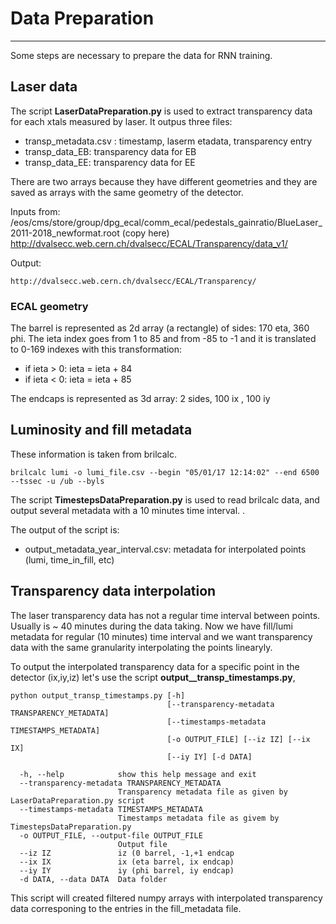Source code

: # Data Preparation 
------------

Some steps are necessary to prepare the data for RNN training. 

## Laser data
The script **LaserDataPreparation.py** is used to extract transparency data for each xtals measured by laser. 
It outpus three files: 
- transp_metadata.csv :  timestamp, laserm etadata, transparency entry
- transp_data_EB: transparency data for EB
- transp_data_EE: transparency data for EE

There are two arrays because they have different geometries and they are saved as arrays with the same geometry of the detector. 

Inputs from: 
    /eos/cms/store/group/dpg_ecal/comm_ecal/pedestals_gainratio/BlueLaser_2011-2018_newformat.root 
    (copy here) http://dvalsecc.web.cern.ch/dvalsecc/ECAL/Transparency/data_v1/
    
Output:

    http://dvalsecc.web.cern.ch/dvalsecc/ECAL/Transparency/

### ECAL geometry
The barrel is represented as 2d array (a rectangle) of sides: 170 eta, 360 phi.
The ieta index goes from 1 to 85 and from -85 to -1 and it is translated to 0-169 indexes with this transformation: 
- if ieta > 0: ieta = ieta + 84
- if ieta < 0: ieta = ieta + 85

The endcaps is represented as 3d array:   2 sides, 100 ix , 100 iy


## Luminosity and fill metadata
These information is taken from brilcalc. 

```
brilcalc lumi -o lumi_file.csv --begin "05/01/17 12:14:02" --end 6500 --tssec -u /ub --byls
```

The script **TimestepsDataPreparation.py** is used to read brilcalc data, and output several metadata with a 10 minutes time interval. 
. 

The output of the script is:
- output_metadata_year_interval.csv:  metadata for interpolated points (lumi, time_in_fill, etc)


## Transparency data interpolation

The laser transparency data has not a regular time interval between points. Usually is ~ 40 minutes during the data taking. 
Now we have fill/lumi metadata for regular (10 minutes) time interval and we want transparency data with the same granularity interpolating the points linearyly. 

To output the interpolated transparency data for a specific point in the detector (ix,iy,iz) let's use the script **output__transp_timestamps.py**, 

```
python output_transp_timestamps.py [-h]
                                   [--transparency-metadata TRANSPARENCY_METADATA]
                                   [--timestamps-metadata TIMESTAMPS_METADATA]
                                   [-o OUTPUT_FILE] [--iz IZ] [--ix IX]
                                   [--iy IY] [-d DATA]

  -h, --help            show this help message and exit
  --transparency-metadata TRANSPARENCY_METADATA
                        Transparency metadata file as given by LaserDataPreparation.py script
  --timestamps-metadata TIMESTAMPS_METADATA
                        Timestamps metadata file as givem by TimestepsDataPreparation.py
  -o OUTPUT_FILE, --output-file OUTPUT_FILE
                        Output file
  --iz IZ               iz (0 barrel, -1,+1 endcap
  --ix IX               ix (eta barrel, ix endcap)
  --iy IY               iy (phi barrel, iy endcap)
  -d DATA, --data DATA  Data folder
```

This script will created filtered numpy arrays with interpolated transparency data corresponing to the entries in the fill_metadata file.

(Task details): Look through the lines above and collect those with the word "brilcalc".

(Your response):
These information is taken from brilcalc. 
brilcalc lumi -o lumi_file.csv --begin "05/01/17 12:14:02" --end 6500 --tssec -u /ub --byls
The script **TimestepsDataPreparation.py** is used to read brilcalc data, and output several metadata with a 10 minutes time interval. 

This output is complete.